Problem to work on >> Write the listing below out again word for word, without a single picture.

==========

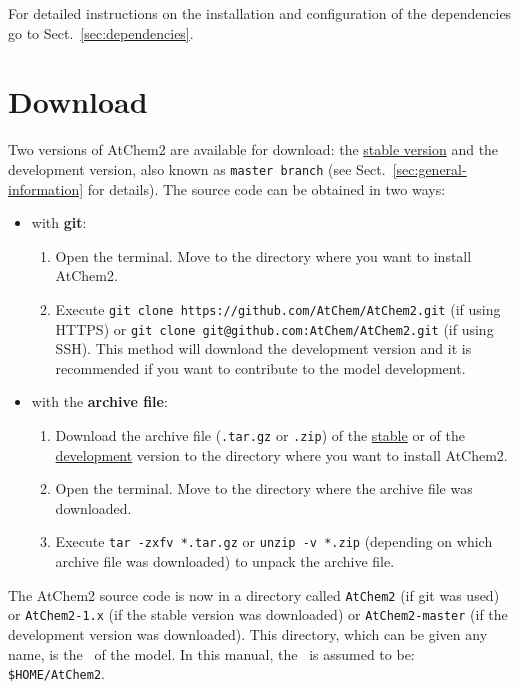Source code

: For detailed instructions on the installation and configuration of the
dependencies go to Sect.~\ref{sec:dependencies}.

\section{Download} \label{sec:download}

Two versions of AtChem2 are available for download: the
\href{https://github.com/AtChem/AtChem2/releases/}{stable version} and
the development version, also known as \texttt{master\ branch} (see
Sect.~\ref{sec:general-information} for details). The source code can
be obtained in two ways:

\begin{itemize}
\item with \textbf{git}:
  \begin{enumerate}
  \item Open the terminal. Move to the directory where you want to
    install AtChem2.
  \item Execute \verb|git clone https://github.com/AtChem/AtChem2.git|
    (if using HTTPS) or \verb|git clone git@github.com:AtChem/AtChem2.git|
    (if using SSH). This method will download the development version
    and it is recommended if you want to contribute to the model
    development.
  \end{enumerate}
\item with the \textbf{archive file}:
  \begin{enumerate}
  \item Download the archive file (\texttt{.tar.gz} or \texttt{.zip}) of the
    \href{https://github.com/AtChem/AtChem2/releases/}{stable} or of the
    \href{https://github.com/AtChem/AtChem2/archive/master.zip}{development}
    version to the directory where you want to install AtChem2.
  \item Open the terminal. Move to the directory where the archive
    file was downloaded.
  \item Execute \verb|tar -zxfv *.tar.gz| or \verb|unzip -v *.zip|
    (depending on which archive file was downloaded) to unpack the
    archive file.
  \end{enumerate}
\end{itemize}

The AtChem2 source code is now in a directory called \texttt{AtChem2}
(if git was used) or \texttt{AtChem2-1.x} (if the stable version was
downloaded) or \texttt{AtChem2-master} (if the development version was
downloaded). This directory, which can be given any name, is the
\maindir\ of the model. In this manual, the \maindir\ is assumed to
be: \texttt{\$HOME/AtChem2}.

==========

Result >>
Source code

: For detailed instructions on the installation and configuration of the
dependencies go to Sect.~\ref{sec:dependencies}.

\section{Download} \label{sec:download}

Two versions of AtChem2 are available for download: the
\href{https://github.com/AtChem/AtChem2/releases/}{stable version} and
the development version, also known as \texttt{master\ branch} (see
Sect.~\ref{sec:general-information} for details). The source code can
be obtained in two ways:

\begin{itemize}
\item with \textbf{git}:
  \begin{enumerate}
  \item Open the terminal. Move to the directory where you want to
    install AtChem2.
  \item Execute \verb|git clone https://github.com/AtChem/AtChem2.git|
    (if using HTTPS) or \verb|git clone git@github.com:AtChem/AtChem2.git|
    (if using SSH). This method will download the development version
    and it is recommended if you want to contribute to the model
    development.
  \end{enumerate}
\item with the \textbf{archive file}:
  \begin{enumerate}
  \item Download the archive file (\texttt{.tar.gz} or \texttt{.zip}) of the
    \href{https://github.com/AtChem/AtChem2/releases/}{stable} or of the
    \href{https://github.com/AtChem/AtChem2/archive/master.zip}{development}
    version to the directory where you want to install AtChem2.
  \item Open the terminal. Move to the directory where the archive
    file was downloaded.
  \item Execute \verb|tar -zxfv *.tar.gz| or \verb|unzip -v *.zip|
    (depending on which archive file was downloaded) to unpack the
    archive file.
  \end{enumerate}
\end{itemize}

The AtChem2 source code is now in a directory called \texttt{AtChem2}
(if git was used) or \texttt{AtChem2-1.x} (if the stable version was
downloaded) or \texttt{AtChem2-master} (if the development version was
downloaded). This directory, which can be given any name, is the
\maindir\ of the model. In this manual, the \maindir\ is assumed to
be: \texttt{\$HOME/AtChem2}.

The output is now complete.